--- START ---

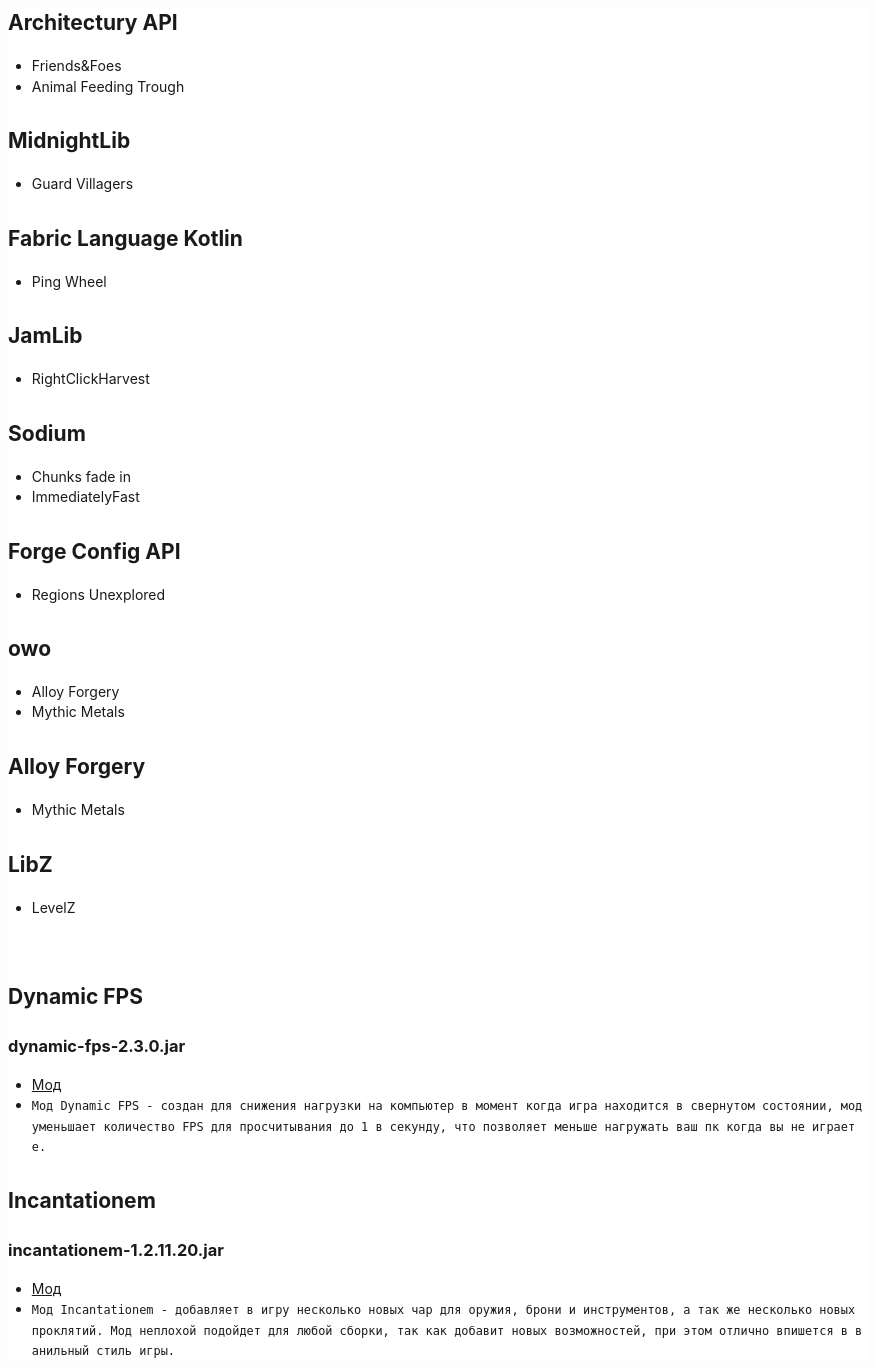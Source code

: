## Architectury API
+ Friends&Foes
+ Animal Feeding Trough

## MidnightLib
+ Guard Villagers

## Fabric Language Kotlin
+ Ping Wheel

## JamLib
+ RightClickHarvest

## Sodium
+ Chunks fade in
+ ImmediatelyFast

## Forge Config API
+ Regions Unexplored

## owo
+ Alloy Forgery
+ Mythic Metals

## Alloy Forgery
+ Mythic Metals

## LibZ
+ LevelZ
<br>

## Dynamic FPS
### dynamic-fps-2.3.0.jar
+ <a href="https://ru-minecraft.ru/mody-minecraft/57951-dynamic-fps.html"> Мод </a>
+ `Мод Dynamic FPS - создан для снижения нагрузки на компьютер в момент когда игра находится в свернутом состоянии, мод уменьшает количество FPS для просчитывания до 1 в секунду, что позволяет меньше нагружать ваш пк когда вы не играете.`

## Incantationem
### incantationem-1.2.11.20.jar
+ <a href="https://ru-minecraft.ru/mody-minecraft/74971-incantationem.html"> Мод </a>
+ `Мод Incantationem - добавляет в игру несколько новых чар для оружия, брони и инструментов, а так же несколько новых проклятий. Мод неплохой подойдет для любой сборки, так как добавит новых возможностей, при этом отлично впишется в ванильный стиль игры.`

--- END ---

Task instructions
In the data above, which lines include "href"? Return those lines.

The completed task
+ <a href="https://ru-minecraft.ru/mody-minecraft/57951-dynamic-fps.html"> Мод </a>
+ <a href="https://ru-minecraft.ru/mody-minecraft/74971-incantationem.html"> Мод </a>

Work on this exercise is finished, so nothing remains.